Mais bien sûr ça fait du buzz, qui alimente toutes les peurs qui circulent aujourd’hui sur le monde (musulman ? le retour de l’infidèle ? Un truc éculé qui a quand même marché pour envoyer huit croisades raser le Moyen Orient, mais aussi massacrer les Albigeois et autres hérétiques !) Cette vidéo immonde surfe qui plus est sur l’émotion de la mémère à chat-chat qui comme chacun sait fait et défait les gouvernements des pays démocratiques.
Un de nos confrères a d’ailleurs justement remarqué que la vidéo a été mise en ligne le jour où le chat est roi aux USA, quand tout le pays se mobilise pour l’adoption des animaux abandonnés.
C’est énorme et plus c’est énorme plus ça marche.
Paul Valery a écrit que « La crédulité accouplée au mensonge engendrent l’opinion », il a raison mille fois par jour, en fait plus ce siècle fait de petits pas dans le temps, plus l’humanisme recule à grand pas.
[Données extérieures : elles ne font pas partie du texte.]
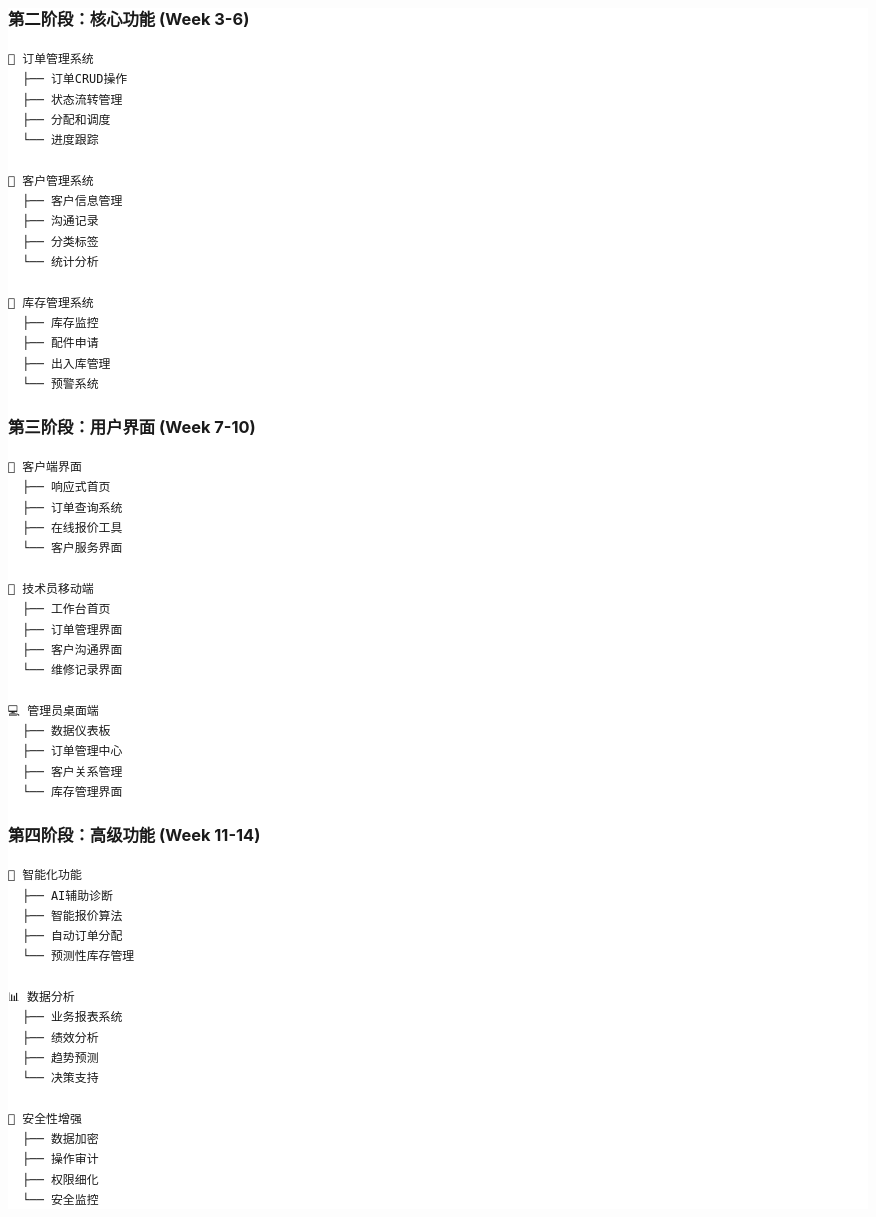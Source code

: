 ### 第二阶段：核心功能 (Week 3-6)
```
🔄 订单管理系统
  ├── 订单CRUD操作
  ├── 状态流转管理
  ├── 分配和调度
  └── 进度跟踪

🔄 客户管理系统
  ├── 客户信息管理
  ├── 沟通记录
  ├── 分类标签
  └── 统计分析

🔄 库存管理系统
  ├── 库存监控
  ├── 配件申请
  ├── 出入库管理
  └── 预警系统
```

### 第三阶段：用户界面 (Week 7-10)
```
📱 客户端界面
  ├── 响应式首页
  ├── 订单查询系统
  ├── 在线报价工具
  └── 客户服务界面

📱 技术员移动端
  ├── 工作台首页
  ├── 订单管理界面
  ├── 客户沟通界面
  └── 维修记录界面

💻 管理员桌面端
  ├── 数据仪表板
  ├── 订单管理中心
  ├── 客户关系管理
  └── 库存管理界面
```

### 第四阶段：高级功能 (Week 11-14)
```
🤖 智能化功能
  ├── AI辅助诊断
  ├── 智能报价算法
  ├── 自动订单分配
  └── 预测性库存管理

📊 数据分析
  ├── 业务报表系统
  ├── 绩效分析
  ├── 趋势预测
  └── 决策支持

🔐 安全性增强
  ├── 数据加密
  ├── 操作审计
  ├── 权限细化
  └── 安全监控
```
Mais admettons même qu'un Damascème ait bouffé du chat ...ceci me ramène alors à ce qui se disait dans nos écoles et collèges à propos du siège de Paris lors de la guerre de 1870, quand les Parisiens ont vraiment « crevé la dalle ». Les boucheries avaient fait face comme elles pouvaient au manque de viande, les échoppes proposaient alors des « barbaques » très originales avec le prix au kilo. On a commencé par le Zoo de Vincennes et la viande d’éléphant, de singe, d’autruche se vendait fort cher et fort bien, puis on est passé aux animaux de compagnie, chiens, chats, perroquets ont été dévorés, et le rat commençait à se trouver sur les étals. Il est sûr que quand Napoléon III, surnommé « le petit » par Victor Hugo, a jeté l’éponge et filé au passage l’Alsace et la Lorraine aux Allemands, il était temps, Paris n’avait vraiment plus rien à claper… Qu’en pensait-on dans nos écoles, collèges, lycées ? Que les Parisiens étaient des assassins, des salauds, des tortionnaires d’animaux familiers ? Pas du tout, il est vrai qu’ils n’étaient pas de ces étranges pays du Levant… Ce que fait un Parisien désespéré et mourant de faim, devenant au passage une sorte de héros, un habitant de Damas devrait donc se l’interdire. Aurais-je, moi qui adore chiens et chats, je vis avec ces animaux depuis que j’ai sept ans, et aujourd’hui , comme le chantait Gabin, il y a plus de soixante coups qui ont sonné à l’horloge, aurais-je laissé crever mes enfants de faim en regardant mourir en même temps mes animaux, quand il n’y a pas à bouffer pour les uns, il n’y en a pas non plus pour les autres. Ou me serais-je dit à la fin que foutus pour foutus, autant que ces pauvres bêtes donnent quelques jours de répit aux gosses allant à la mort ? Je suis bien content de ne pas avoir été parisien en 1870, je suis bien content de ne pas être damascène aujourd’hui, et j’ai surtout honte de voir circuler sur le net, relayé par des millions de gogos, un truc aussi énorme que dégueulasse. J’ai vu dans mes voyages ce qu’est la faim, la vraie saloperie qui détruit un peuple. Et devant un enfant en train de crever, je n’ai plus les mêmes convictions. Bien sûr, il y a l’autre solution : tuer les gosses pour nourrir les chats… Tu vois lecteur que cette vidéo est une infamie !
(1) Vidéo que nous ne relaierons pas sur Micetto tant elle est immonde et écœurante.